成績が上がらないことから、さらにやる気がなくなる……という負のループに陥り、学校も休みがちになってしまいました。
学校の雰囲気が気に入り「絶対この学校に行きたい」
一方、B君は、幼児教室からの延長で通っていた学習塾の進学コースで、5年生から受験勉強を始めました。B君は二人兄弟で、兄は大手進学塾に通い、偏差値60台の進学校に進学していましたが、活発な兄と比べて幼くおっとりしているB君は成績もなかなか上がりませんでした。
両親はB君に合った環境で学べるのが一番と考えて、学校選びを行いました。
B君とも受験について、また中学校で何を学びたいかについて話し合い、A君が進学した男子校を第一志望にして受験に臨み、合格したのです。
B君がその学校を志望するようになったきっかけは、学校の授業体験会でした。
自分が気になるテーマに関する新聞作りの課題にハマってしまい、終了時間がきても作業を続けていたB君に、担当の先生が「君は自分の考えを持っていて、それを表現する力があるね。時間は気にせず完成させていいよ」と声をかけてくれたのです。
それまで自分に自信を持てなかったB君ですが、先生や在校生の温かい雰囲気が気に入って、絶対この学校に行きたいと思ったそうです。
両親も、日々の課題に追われずのびのびと過ごしながら、自分のやりたいことを見つけていける学校がB君に合っているのではと思っていたので、賛成しました。

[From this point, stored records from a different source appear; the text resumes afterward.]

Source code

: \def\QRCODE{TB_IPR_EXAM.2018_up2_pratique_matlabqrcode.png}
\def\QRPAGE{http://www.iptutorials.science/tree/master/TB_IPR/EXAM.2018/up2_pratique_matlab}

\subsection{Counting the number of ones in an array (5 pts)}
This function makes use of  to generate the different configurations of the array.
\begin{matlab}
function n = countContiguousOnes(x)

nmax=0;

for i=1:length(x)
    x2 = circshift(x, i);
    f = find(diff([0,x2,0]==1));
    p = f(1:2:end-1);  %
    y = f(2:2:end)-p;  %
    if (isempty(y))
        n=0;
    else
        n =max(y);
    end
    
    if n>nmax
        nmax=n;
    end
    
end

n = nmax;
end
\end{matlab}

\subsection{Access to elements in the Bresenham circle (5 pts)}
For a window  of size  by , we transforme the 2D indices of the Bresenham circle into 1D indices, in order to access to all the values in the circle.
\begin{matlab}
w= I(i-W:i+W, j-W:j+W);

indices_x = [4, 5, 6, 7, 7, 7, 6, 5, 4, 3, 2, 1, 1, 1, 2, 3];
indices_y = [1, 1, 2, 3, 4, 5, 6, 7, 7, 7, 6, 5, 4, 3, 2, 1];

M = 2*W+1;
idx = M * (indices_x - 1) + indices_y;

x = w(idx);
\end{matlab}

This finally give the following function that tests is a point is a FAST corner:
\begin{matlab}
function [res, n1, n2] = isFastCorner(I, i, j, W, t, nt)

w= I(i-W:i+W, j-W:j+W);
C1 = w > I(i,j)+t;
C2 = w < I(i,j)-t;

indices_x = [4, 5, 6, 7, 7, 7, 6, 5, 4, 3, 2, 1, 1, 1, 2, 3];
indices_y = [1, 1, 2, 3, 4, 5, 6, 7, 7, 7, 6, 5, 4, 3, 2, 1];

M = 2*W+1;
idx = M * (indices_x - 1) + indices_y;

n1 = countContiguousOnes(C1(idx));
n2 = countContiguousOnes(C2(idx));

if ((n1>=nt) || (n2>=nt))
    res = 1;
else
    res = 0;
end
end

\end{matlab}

中学時代はそんなに目立った変化もなかったB君ですが、高校になってやりたいことが見つかってからは、両親も驚くほど自分から勉強するようになり、大学受験では見事、志望校合格を果たしたそうです。
「わが家の受験軸」が持てているかどうか
同じ学校に通ったのに、二人の様子は全く違いますよね。
この違いはどこからくるのでしょう。
A君の場合は、何のために受験をするのかという受験軸を持たないまま受験をし、親のほうが「こんな学校にしか行けなかった」という価値観を手放せなかったことがこの結果を招いています。ただ、そのことに、親は気づかないのです。